TASK DETAILS: The listing has to be given again in full and exactly.

RAW DATA:
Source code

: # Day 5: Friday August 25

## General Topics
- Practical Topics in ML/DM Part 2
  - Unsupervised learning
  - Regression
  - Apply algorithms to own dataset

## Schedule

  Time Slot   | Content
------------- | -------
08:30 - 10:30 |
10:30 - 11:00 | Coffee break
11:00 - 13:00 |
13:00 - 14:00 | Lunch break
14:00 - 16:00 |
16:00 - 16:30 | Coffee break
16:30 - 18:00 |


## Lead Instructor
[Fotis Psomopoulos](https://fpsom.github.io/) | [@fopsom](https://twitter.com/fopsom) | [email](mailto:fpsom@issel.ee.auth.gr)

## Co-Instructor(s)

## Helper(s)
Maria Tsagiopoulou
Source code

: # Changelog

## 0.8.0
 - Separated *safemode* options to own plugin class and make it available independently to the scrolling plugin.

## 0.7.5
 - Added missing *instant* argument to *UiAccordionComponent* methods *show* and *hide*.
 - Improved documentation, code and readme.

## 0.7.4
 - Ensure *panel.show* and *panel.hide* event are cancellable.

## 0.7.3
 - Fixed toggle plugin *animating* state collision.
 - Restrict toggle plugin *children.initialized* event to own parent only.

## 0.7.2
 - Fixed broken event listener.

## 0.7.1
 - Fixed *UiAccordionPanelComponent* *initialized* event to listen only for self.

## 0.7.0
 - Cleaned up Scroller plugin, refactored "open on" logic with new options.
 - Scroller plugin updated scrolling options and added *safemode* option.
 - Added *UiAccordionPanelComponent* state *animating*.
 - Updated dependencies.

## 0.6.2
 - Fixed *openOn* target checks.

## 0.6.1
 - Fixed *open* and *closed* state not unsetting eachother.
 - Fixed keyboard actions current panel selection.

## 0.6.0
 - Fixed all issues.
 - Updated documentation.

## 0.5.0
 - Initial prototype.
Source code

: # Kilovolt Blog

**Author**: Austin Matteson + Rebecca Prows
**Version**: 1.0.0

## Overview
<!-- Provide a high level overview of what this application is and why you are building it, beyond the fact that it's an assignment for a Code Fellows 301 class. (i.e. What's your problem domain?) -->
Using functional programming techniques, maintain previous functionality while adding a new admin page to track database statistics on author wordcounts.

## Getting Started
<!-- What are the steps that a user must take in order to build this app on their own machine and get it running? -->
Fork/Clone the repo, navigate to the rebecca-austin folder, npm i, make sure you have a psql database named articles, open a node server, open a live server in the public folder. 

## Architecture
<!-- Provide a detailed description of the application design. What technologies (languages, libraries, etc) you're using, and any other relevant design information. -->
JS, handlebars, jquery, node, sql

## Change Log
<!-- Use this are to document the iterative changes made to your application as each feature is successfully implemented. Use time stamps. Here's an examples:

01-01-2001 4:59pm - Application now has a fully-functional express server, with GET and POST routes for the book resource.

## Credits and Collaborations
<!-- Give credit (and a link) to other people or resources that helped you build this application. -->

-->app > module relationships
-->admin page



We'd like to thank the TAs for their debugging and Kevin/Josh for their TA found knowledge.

PROBLEM SOLUTION:
Source code

: # Day 5: Friday August 25

## General Topics
- Practical Topics in ML/DM Part 2
  - Unsupervised learning
  - Regression
  - Apply algorithms to own dataset

## Schedule

  Time Slot   | Content
------------- | -------
08:30 - 10:30 |
10:30 - 11:00 | Coffee break
11:00 - 13:00 |
13:00 - 14:00 | Lunch break
14:00 - 16:00 |
16:00 - 16:30 | Coffee break
16:30 - 18:00 |


## Lead Instructor
[Fotis Psomopoulos](https://fpsom.github.io/) | [@fopsom](https://twitter.com/fopsom) | [email](mailto:fpsom@issel.ee.auth.gr)

## Co-Instructor(s)

## Helper(s)
Maria Tsagiopoulou
Source code

: # Changelog

## 0.8.0
 - Separated *safemode* options to own plugin class and make it available independently to the scrolling plugin.

## 0.7.5
 - Added missing *instant* argument to *UiAccordionComponent* methods *show* and *hide*.
 - Improved documentation, code and readme.

## 0.7.4
 - Ensure *panel.show* and *panel.hide* event are cancellable.

## 0.7.3
 - Fixed toggle plugin *animating* state collision.
 - Restrict toggle plugin *children.initialized* event to own parent only.

## 0.7.2
 - Fixed broken event listener.

## 0.7.1
 - Fixed *UiAccordionPanelComponent* *initialized* event to listen only for self.

## 0.7.0
 - Cleaned up Scroller plugin, refactored "open on" logic with new options.
 - Scroller plugin updated scrolling options and added *safemode* option.
 - Added *UiAccordionPanelComponent* state *animating*.
 - Updated dependencies.

## 0.6.2
 - Fixed *openOn* target checks.

## 0.6.1
 - Fixed *open* and *closed* state not unsetting eachother.
 - Fixed keyboard actions current panel selection.

## 0.6.0
 - Fixed all issues.
 - Updated documentation.

## 0.5.0
 - Initial prototype.
Source code

: # Kilovolt Blog

**Author**: Austin Matteson + Rebecca Prows
**Version**: 1.0.0

## Overview
<!-- Provide a high level overview of what this application is and why you are building it, beyond the fact that it's an assignment for a Code Fellows 301 class. (i.e. What's your problem domain?) -->
Using functional programming techniques, maintain previous functionality while adding a new admin page to track database statistics on author wordcounts.

## Getting Started
<!-- What are the steps that a user must take in order to build this app on their own machine and get it running? -->
Fork/Clone the repo, navigate to the rebecca-austin folder, npm i, make sure you have a psql database named articles, open a node server, open a live server in the public folder. 

## Architecture
<!-- Provide a detailed description of the application design. What technologies (languages, libraries, etc) you're using, and any other relevant design information. -->
JS, handlebars, jquery, node, sql

## Change Log
<!-- Use this are to document the iterative changes made to your application as each feature is successfully implemented. Use time stamps. Here's an examples:

01-01-2001 4:59pm - Application now has a fully-functional express server, with GET and POST routes for the book resource.

## Credits and Collaborations
<!-- Give credit (and a link) to other people or resources that helped you build this application. -->

-->app > module relationships
-->admin page



We'd like to thank the TAs for their debugging and Kevin/Josh for their TA found knowledge.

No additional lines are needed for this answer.